= Esuvii =

Gallic tribe

The Esuvii (or Esubii; Gaulish: Esuuii) were a Gallic tribe dwelling between the lower Seine and the Loire river, in what is now Normandy, during the Iron Age and the Roman period.

== Name ==
They are mentioned as Esuvii (var. Essuvii, Sesuvii) by Caesar (mid-1st c. BC). The Esuvii are often identified with the Atesui, an otherwise obscure tribe mentioned by Pliny (1st c. AD), on the basis of the similarity between the two names.
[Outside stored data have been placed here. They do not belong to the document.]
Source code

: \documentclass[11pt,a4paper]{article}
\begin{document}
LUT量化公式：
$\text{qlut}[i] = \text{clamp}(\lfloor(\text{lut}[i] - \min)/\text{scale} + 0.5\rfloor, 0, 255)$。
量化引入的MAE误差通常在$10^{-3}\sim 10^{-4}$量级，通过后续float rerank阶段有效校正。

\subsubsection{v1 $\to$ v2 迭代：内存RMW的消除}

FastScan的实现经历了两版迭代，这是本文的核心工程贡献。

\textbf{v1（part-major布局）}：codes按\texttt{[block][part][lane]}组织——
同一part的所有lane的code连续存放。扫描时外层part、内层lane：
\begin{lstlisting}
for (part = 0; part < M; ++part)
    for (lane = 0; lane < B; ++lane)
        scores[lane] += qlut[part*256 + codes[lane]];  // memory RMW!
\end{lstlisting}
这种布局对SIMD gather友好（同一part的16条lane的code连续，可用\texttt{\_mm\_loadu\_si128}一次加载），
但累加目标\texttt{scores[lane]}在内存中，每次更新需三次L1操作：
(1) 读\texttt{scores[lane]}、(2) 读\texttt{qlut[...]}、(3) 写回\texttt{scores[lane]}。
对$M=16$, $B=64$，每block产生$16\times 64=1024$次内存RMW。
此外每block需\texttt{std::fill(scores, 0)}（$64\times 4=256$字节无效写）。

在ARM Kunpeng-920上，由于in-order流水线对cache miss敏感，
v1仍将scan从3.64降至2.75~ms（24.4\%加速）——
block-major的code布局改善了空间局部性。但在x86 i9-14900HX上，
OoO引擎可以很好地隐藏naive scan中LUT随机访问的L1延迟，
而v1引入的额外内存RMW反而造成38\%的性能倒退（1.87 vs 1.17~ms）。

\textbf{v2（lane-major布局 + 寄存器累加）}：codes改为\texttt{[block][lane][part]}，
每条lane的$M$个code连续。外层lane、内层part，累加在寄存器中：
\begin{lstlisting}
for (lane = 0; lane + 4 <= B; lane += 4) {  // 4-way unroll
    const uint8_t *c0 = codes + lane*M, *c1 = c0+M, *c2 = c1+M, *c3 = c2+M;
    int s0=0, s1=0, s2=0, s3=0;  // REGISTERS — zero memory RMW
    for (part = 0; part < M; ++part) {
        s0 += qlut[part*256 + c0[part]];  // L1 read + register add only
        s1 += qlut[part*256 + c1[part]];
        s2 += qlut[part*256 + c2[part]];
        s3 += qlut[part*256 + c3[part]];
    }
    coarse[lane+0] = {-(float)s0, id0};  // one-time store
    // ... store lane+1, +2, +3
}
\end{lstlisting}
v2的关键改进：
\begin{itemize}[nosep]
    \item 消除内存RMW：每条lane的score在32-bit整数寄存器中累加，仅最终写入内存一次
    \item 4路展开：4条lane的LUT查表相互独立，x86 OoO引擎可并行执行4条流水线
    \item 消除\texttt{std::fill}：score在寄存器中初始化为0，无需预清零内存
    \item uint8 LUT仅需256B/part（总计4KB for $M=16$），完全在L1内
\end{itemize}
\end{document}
The ethnic name Esuvii has been traditionally compared with the theonym Esus, leading to interpretations such as 'sons of Esus' or 'those belonging to Esus'. Inscriptions and coinage attest the Celtic personal names Esuvius and Esuvia, which likely supports Esuvii as the original form among the manuscript variants. However, as noted by Andres Hofeneder, even if Esuvii is the correct form, this does not necessarily imply a theophoric meaning. The name Esus may have had an appellative character and could therefore have been reused in the formation of personal names (as in Esumagius, Esumopas, Esugenus), and in ethnonyms such as Esuvii as well.

== Geography ==
The Esuvii lived in and around the present-day town of Sées (Orne), between the Coriosolites and the Aulerci. Their territory was situated between the lower Sequana (Seine) and the Liger (Loire) river.

== History ==
In 57 BC, the Esuvii were subdued by Publius Crassus and took part in the western Gallic uprising against Roman forces in the following year.

From the 3rd–4th centuries AD, they were succeeded by the Sagii.